Lowering import duties on cars may help Tesla but will hurt the fledgling domestic EV industry

True to style, Tesla founder Elon Mask has set the cat amongst the pigeons, targeting India for its high import duties on cars (100 per cent on cars priced above $40,000 and 60 per cent for those below that). Tesla would like to test the market with imported cars before deciding whether to set up a plant here; the high import duty is an impediment. But the problem is that duties cannot be reduced for just one player, it has to be for the entire category of cars and that’s where the complications start. Domestic players have invested and are investing in electric vehicle (EV) technology and manufacturing plants in a big way, and a lowering of import barriers will not help their cause. While Tesla may not be an immediate threat given that its products address the premium end of the market, the lower barriers will certainly help others who operate in the affordable, mass market category. This includes not just the likes of Hyundai — whose India MD SS Kim voiced support to Musk’s demand — but also a host of EV manfacturers from China who are waiting in the wings. The ‘infant industry’ argument holds here; India’s electric vehicles industry needs protection at this stage to be able to serve the needs of a vast potential market, which will inevitably shift from regular cars and two-wheelers to electric ones in the next few years.

The share of EVs is expected to rise sharply from current levels of 2 per cent on the back of government incentives for EV adoption and, of course, rising fuel prices. There’s little doubt that India should develop its own EV industry. The situation now is similar to what the car industry faced in the early 1990s when a wave of multinational carmakers, attracted by the opening up of the economy, descended on India with their screw-driver assembly projects. The then government raised import duties on knocked-down assembly kits and pushed the multinationals to set up integrated manufacturing plants in India by offering them attractive incentives. The automotive industry is now reaping the rewards of that policy which was framed against much opposition. Indeed, India would not be boasting of a thriving auto industry now, complete with the components ecosystem, if it had not turned “protectionist” then. Cut to 2021 and the country is faced with a similar situation on EVs. The additional factor now is that the domestic auto industry is mature and capable of investing and servicing the expected demand.

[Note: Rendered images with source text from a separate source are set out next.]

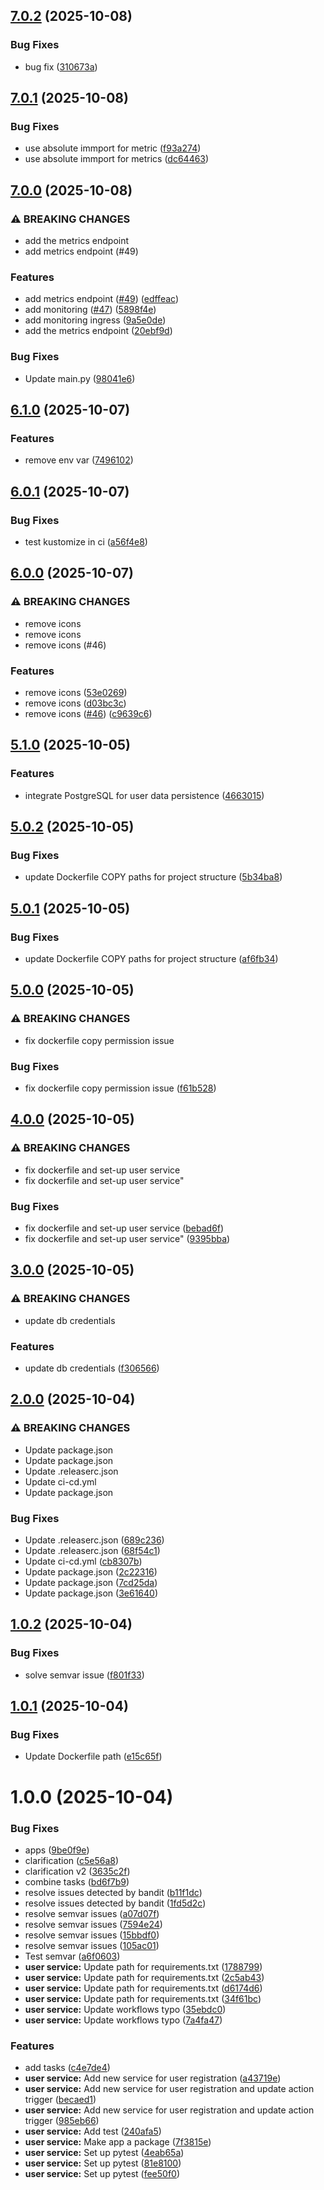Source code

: ## [7.0.2](https://github.com/JendyJasper/cm-demo/compare/user-service-v7.0.1...user-service-v7.0.2) (2025-10-08)


### Bug Fixes

* bug fix ([310673a](https://github.com/JendyJasper/cm-demo/commit/310673aa3adf48b098090947db0056b1997991b3))

## [7.0.1](https://github.com/JendyJasper/cm-demo/compare/user-service-v7.0.0...user-service-v7.0.1) (2025-10-08)


### Bug Fixes

* use absolute immport for metric ([f93a274](https://github.com/JendyJasper/cm-demo/commit/f93a27442cffc13d77dceb90271242f742b9ec8e))
* use absolute immport for metrics ([dc64463](https://github.com/JendyJasper/cm-demo/commit/dc6446398a98f45bf7c5526f456bed7923afe6a7))

## [7.0.0](https://github.com/JendyJasper/cm-demo/compare/user-service-v6.1.0...user-service-v7.0.0) (2025-10-08)


### ⚠ BREAKING CHANGES

* add the  metrics endpoint
* add metrics endpoint (#49)

### Features

* add metrics endpoint ([#49](https://github.com/JendyJasper/cm-demo/issues/49)) ([edffeac](https://github.com/JendyJasper/cm-demo/commit/edffeac82ef64ada425ee311eda0c26a210d420b))
* add monitoring ([#47](https://github.com/JendyJasper/cm-demo/issues/47)) ([5898f4e](https://github.com/JendyJasper/cm-demo/commit/5898f4ed1f1d7525336d918ec2508fa7c1595652))
* add monitoring ingress ([9a5e0de](https://github.com/JendyJasper/cm-demo/commit/9a5e0def5dacffd5bd1a4c87a31eada1b4d56031))
* add the  metrics endpoint ([20ebf9d](https://github.com/JendyJasper/cm-demo/commit/20ebf9d4b60b425b8f3376154c46efb77f6f4e4b))


### Bug Fixes

* Update main.py ([98041e6](https://github.com/JendyJasper/cm-demo/commit/98041e691761d9b940bea2af88efab06c4320164))

## [6.1.0](https://github.com/JendyJasper/cm-demo/compare/user-service-v6.0.1...user-service-v6.1.0) (2025-10-07)


### Features

* remove env var ([7496102](https://github.com/JendyJasper/cm-demo/commit/74961025c7fe7fbb688c07cf8d3f9314e4992bdb))

## [6.0.1](https://github.com/JendyJasper/cm-demo/compare/user-service-v6.0.0...user-service-v6.0.1) (2025-10-07)


### Bug Fixes

* test kustomize in ci ([a56f4e8](https://github.com/JendyJasper/cm-demo/commit/a56f4e853d5373d0df74ab00492510ddea172d0c))

## [6.0.0](https://github.com/JendyJasper/cm-demo/compare/user-service-v5.1.0...user-service-v6.0.0) (2025-10-07)


### ⚠ BREAKING CHANGES

* remove icons
* remove icons
* remove icons (#46)

### Features

* remove icons ([53e0269](https://github.com/JendyJasper/cm-demo/commit/53e0269f7b8f421adb085fe015c9822ce2d84d6f))
* remove icons ([d03bc3c](https://github.com/JendyJasper/cm-demo/commit/d03bc3c61cfd72f93f57035c20f2b9f740cf3ca7))
* remove icons ([#46](https://github.com/JendyJasper/cm-demo/issues/46)) ([c9639c6](https://github.com/JendyJasper/cm-demo/commit/c9639c66e45c536cbbeba1040f8a65b97f136637))

## [5.1.0](https://github.com/JendyJasper/cm-demo/compare/user-service-v5.0.2...user-service-v5.1.0) (2025-10-05)


### Features

* integrate PostgreSQL for user data persistence ([4663015](https://github.com/JendyJasper/cm-demo/commit/466301577f7caa51af6aa0d80f37b88a871e9831))

## [5.0.2](https://github.com/JendyJasper/cm-demo/compare/user-service-v5.0.1...user-service-v5.0.2) (2025-10-05)


### Bug Fixes

* update Dockerfile COPY paths for project structure ([5b34ba8](https://github.com/JendyJasper/cm-demo/commit/5b34ba8182c67d52a7d618b9a6bf52649aa5acc0))

## [5.0.1](https://github.com/JendyJasper/cm-demo/compare/user-service-v5.0.0...user-service-v5.0.1) (2025-10-05)


### Bug Fixes

* update Dockerfile COPY paths for project structure ([af6fb34](https://github.com/JendyJasper/cm-demo/commit/af6fb34640ad1b16e886ac0111dd8d6b361da827))

## [5.0.0](https://github.com/JendyJasper/cm-demo/compare/user-service-v4.0.0...user-service-v5.0.0) (2025-10-05)


### ⚠ BREAKING CHANGES

* fix dockerfile copy permission issue

### Bug Fixes

* fix dockerfile copy permission issue ([f61b528](https://github.com/JendyJasper/cm-demo/commit/f61b528023d3c406b137474700f7d17978908d14))

## [4.0.0](https://github.com/JendyJasper/cm-demo/compare/user-service-v3.0.0...user-service-v4.0.0) (2025-10-05)


### ⚠ BREAKING CHANGES

* fix dockerfile and set-up user service
* fix dockerfile and set-up user service"

### Bug Fixes

* fix dockerfile and set-up user service ([bebad6f](https://github.com/JendyJasper/cm-demo/commit/bebad6f70efbe2b221ef085a9b4ed3917bbe8088))
* fix dockerfile and set-up user service" ([9395bba](https://github.com/JendyJasper/cm-demo/commit/9395bba0cd000ea2baaf59982a5bc58485422b54))

## [3.0.0](https://github.com/JendyJasper/cm-demo/compare/user-service-v2.0.0...user-service-v3.0.0) (2025-10-05)


### ⚠ BREAKING CHANGES

* update db credentials

### Features

* update db credentials ([f306566](https://github.com/JendyJasper/cm-demo/commit/f306566d3c907a27195bf15001ea7af23634df5d))

## [2.0.0](https://github.com/JendyJasper/cm-demo/compare/user-service-v1.0.2...user-service-v2.0.0) (2025-10-04)


### ⚠ BREAKING CHANGES

* Update package.json
* Update package.json
* Update .releaserc.json
* Update ci-cd.yml
* Update package.json

### Bug Fixes

* Update .releaserc.json ([689c236](https://github.com/JendyJasper/cm-demo/commit/689c236d59cf33b626468361bf2ae3365f50ce72))
* Update .releaserc.json ([68f54c1](https://github.com/JendyJasper/cm-demo/commit/68f54c1ad4e08e8c54fe1102c954b582963f9bde))
* Update ci-cd.yml ([cb8307b](https://github.com/JendyJasper/cm-demo/commit/cb8307b4b0c52712fbf6666c210ded1855ab4abf))
* Update package.json ([2c22316](https://github.com/JendyJasper/cm-demo/commit/2c22316224828adb0a5c00f9359c8c6efda0280b))
* Update package.json ([7cd25da](https://github.com/JendyJasper/cm-demo/commit/7cd25da2addf37178a70f2e5a247cfc3fd37db03))
* Update package.json ([3e61640](https://github.com/JendyJasper/cm-demo/commit/3e6164082a6cd2946681401c5cd993b3851102fd))

## [1.0.2](https://github.com/JendyJasper/cm-demo/compare/user-service-v1.0.1...user-service-v1.0.2) (2025-10-04)


### Bug Fixes

* solve semvar issue ([f801f33](https://github.com/JendyJasper/cm-demo/commit/f801f33e8768afcf92dcb5067a3b8628376da0eb))

## [1.0.1](https://github.com/JendyJasper/cm-demo/compare/user-service-v1.0.0...user-service-v1.0.1) (2025-10-04)


### Bug Fixes

* Update Dockerfile path ([e15c65f](https://github.com/JendyJasper/cm-demo/commit/e15c65f9f88d145084cd8411cd4ddce78d3adfcd))

# 1.0.0 (2025-10-04)


### Bug Fixes

* apps ([9be0f9e](https://github.com/JendyJasper/cm-demo/commit/9be0f9e42cd6e2df1cc76459effe66b9d12df761))
* clarification ([c5e56a8](https://github.com/JendyJasper/cm-demo/commit/c5e56a81c0c0f0db1887a074c1cd182dfdf04442))
* clarification v2 ([3635c2f](https://github.com/JendyJasper/cm-demo/commit/3635c2f0444c1b1fea72fc7ddfdc29d3077d150d))
* combine tasks ([bd6f7b9](https://github.com/JendyJasper/cm-demo/commit/bd6f7b9b53b3e17e5276c29fff4d83264b3f3085))
* resolve issues detected by bandit ([b11f1dc](https://github.com/JendyJasper/cm-demo/commit/b11f1dcba58f61291c8e1ffe509b90aadf271e67))
* resolve issues detected by bandit ([1fd5d2c](https://github.com/JendyJasper/cm-demo/commit/1fd5d2c124e11be63504ae6a27ba3dbc175453b5))
* resolve semvar issues ([a07d07f](https://github.com/JendyJasper/cm-demo/commit/a07d07f42f1486ac22bfde826822fc77f96a2247))
* resolve semvar issues ([7594e24](https://github.com/JendyJasper/cm-demo/commit/7594e24553b11a7cf9e69c9a60fb128de4e67489))
* resolve semvar issues ([15bbdf0](https://github.com/JendyJasper/cm-demo/commit/15bbdf0a6122dc66bf6c9f558373e2c2aff098af))
* resolve semvar issues ([105ac01](https://github.com/JendyJasper/cm-demo/commit/105ac011518c05e715315f9983203150dc5f5e9a))
* Test semvar ([a6f0603](https://github.com/JendyJasper/cm-demo/commit/a6f060373da45b720d0142fe180cfb71f203a180))
* **user service:** Update path for requirements.txt ([1788799](https://github.com/JendyJasper/cm-demo/commit/1788799847007b8d14445e0e213830ee59cfa7a6))
* **user service:** Update path for requirements.txt ([2c5ab43](https://github.com/JendyJasper/cm-demo/commit/2c5ab43744d73da5f1dd4369f2e670c0bdb52b93))
* **user service:** Update path for requirements.txt ([d6174d6](https://github.com/JendyJasper/cm-demo/commit/d6174d6b027d8ac39bb9d0958c17971932ff7676))
* **user service:** Update path for requirements.txt ([34f61bc](https://github.com/JendyJasper/cm-demo/commit/34f61bc0e295b6b8e96c20aefe82c01e1b1b9e2e))
* **user service:** Update workflows typo ([35ebdc0](https://github.com/JendyJasper/cm-demo/commit/35ebdc084064ca95d16a9eb25ad7f90139e7058b))
* **user service:** Update workflows typo ([7a4fa47](https://github.com/JendyJasper/cm-demo/commit/7a4fa47ccdc494e1a9f526a0c165e8e382d96b35))


### Features

* add tasks ([c4e7de4](https://github.com/JendyJasper/cm-demo/commit/c4e7de43402209232ab947ffe412d612174e65f3))
* **user service:** Add new service for user registration ([a43719e](https://github.com/JendyJasper/cm-demo/commit/a43719e6faed5d190a7ffcee25ac341bb7030426))
* **user service:** Add new service for user registration and update action trigger ([becaed1](https://github.com/JendyJasper/cm-demo/commit/becaed17fc53acf197bffb8b051685f6aea48f3c))
* **user service:** Add new service for user registration and update action trigger ([985eb66](https://github.com/JendyJasper/cm-demo/commit/985eb66bd8f7dfccccdd5aa8c516242237d19202))
* **user service:** Add test ([240afa5](https://github.com/JendyJasper/cm-demo/commit/240afa5e2ec1373e1c48a2e60a2f023e9ae59c7c))
* **user service:** Make app a package ([7f3815e](https://github.com/JendyJasper/cm-demo/commit/7f3815e220c4efd3aef512c3dadf258c50e6b280))
* **user service:** Set up pytest ([4eab65a](https://github.com/JendyJasper/cm-demo/commit/4eab65a944c33201a9b06d2eda5b41c54c37de78))
* **user service:** Set up pytest ([81e8100](https://github.com/JendyJasper/cm-demo/commit/81e810002398ef2610e33bd2211c7f5e2765c6ee))
* **user service:** Set up pytest ([fee50f0](https://github.com/JendyJasper/cm-demo/commit/fee50f05a9948941a56101d675ffd9b3693bfbd6))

That said, India should encourage leading players to invest by providing world-class infrastructure and logistics, while ensuring that they procure locally. It is noteworthy that some of India’s EV component makers are suppliers to global majors. As for Tesla, if the company sees promise in the Indian market, it would drive in for sure. Presently the addressable market for Tesla in India is not high enough to justify investment in a plant. And that answers the question of why Elon Musk wants import duties slashed.